And make them she did. In London, the wide-eyed 16-year-old was seeded 46th and progressed to the round of 32 before falling 4-2 to eventual gold medalist Li Xiaoxia of China. She rated the match “a 10 out of 10, or maybe a 9.9, as I wasn’t quite there.”

When it came time to choose a college, the 4.0 student was attracted by the University's rigorous academics and table tennis prowess. Yes, that’s right, table tennis has been one of the University’s most competitive teams in recent years, having finished runner-up in the coed division at collegiate nationals multiple times. Adam Hugh ’10, who recently qualified for the U.S. World Championships team, was a doubles champ and singles runner-up as a Tiger. What the club had lacked, however, was a women’s team. And I don’t just mean lacked a strong women’s team. I mean Princeton had never even fielded a women’s team before. At the same time as Hsing, but independently of her, Canadian champion freshman Shirley Fu got accepted to the University. All of a sudden, the club was halfway to a full squad. Hsing and Fu put their heads together.

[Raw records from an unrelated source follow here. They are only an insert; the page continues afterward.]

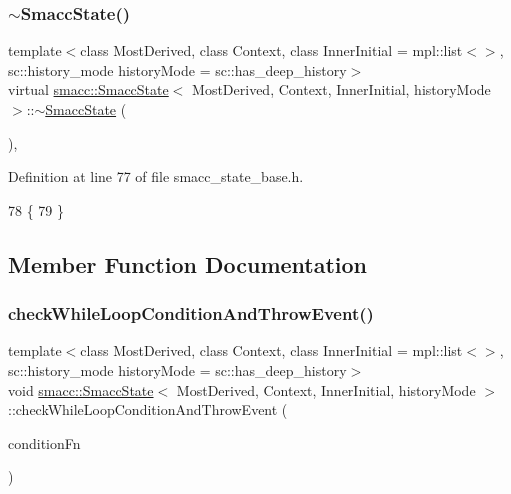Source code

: \subsubsection{\texorpdfstring{$\sim$\+Smacc\+State()}{~SmaccState()}}
{\footnotesize\ttfamily template$<$class Most\+Derived, class Context, class Inner\+Initial = mpl\+::list$<$$>$, sc\+::history\+\_\+mode history\+Mode = sc\+::has\+\_\+deep\+\_\+history$>$ \\
virtual \hyperlink{classsmacc_1_1SmaccState}{smacc\+::\+Smacc\+State}$<$ Most\+Derived, Context, Inner\+Initial, history\+Mode $>$\+::$\sim$\hyperlink{classsmacc_1_1SmaccState}{Smacc\+State} (\begin{DoxyParamCaption}{ }\end{DoxyParamCaption})\hspace{0.3cm}{\ttfamily [inline]}, {\ttfamily [virtual]}}



Definition at line 77 of file smacc\+\_\+state\+\_\+base.\+h.


\begin{DoxyCode}
78     \{
79     \}
\end{DoxyCode}


\subsection{Member Function Documentation}
\mbox{\label{classsmacc_1_1SmaccState_a80082718f226bebedb589f0c4696001d}} 
\subsubsection{\texorpdfstring{check\+While\+Loop\+Condition\+And\+Throw\+Event()}{checkWhileLoopConditionAndThrowEvent()}}
{\footnotesize\ttfamily template$<$class Most\+Derived, class Context, class Inner\+Initial = mpl\+::list$<$$>$, sc\+::history\+\_\+mode history\+Mode = sc\+::has\+\_\+deep\+\_\+history$>$ \\
void \hyperlink{classsmacc_1_1SmaccState}{smacc\+::\+Smacc\+State}$<$ Most\+Derived, Context, Inner\+Initial, history\+Mode $>$\+::check\+While\+Loop\+Condition\+And\+Throw\+Event (\begin{DoxyParamCaption}\item[{\hyperlink{classbool}{bool}(Most\+Derived\+::$\ast$)()}]{condition\+Fn }\end{DoxyParamCaption})\hspace{0.3cm}{\ttfamily [inline]}}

“We were looking for more players. I think Shirley knew Robin [Li] and I knew Marisa [Chow],” Hsing said.

The freshman foursome immediately became one of the best college teams in the country. Collegiate table tennis team matches take a best of five format that includes four singles matches and a doubles match if the teams are tied after singles. Thus Princeton, with the best duo in the country, could conceivably win every match if Hsing and Fu played well enough. The championship run was underway, but it was not the traditional Rocky-esque grind one might expect.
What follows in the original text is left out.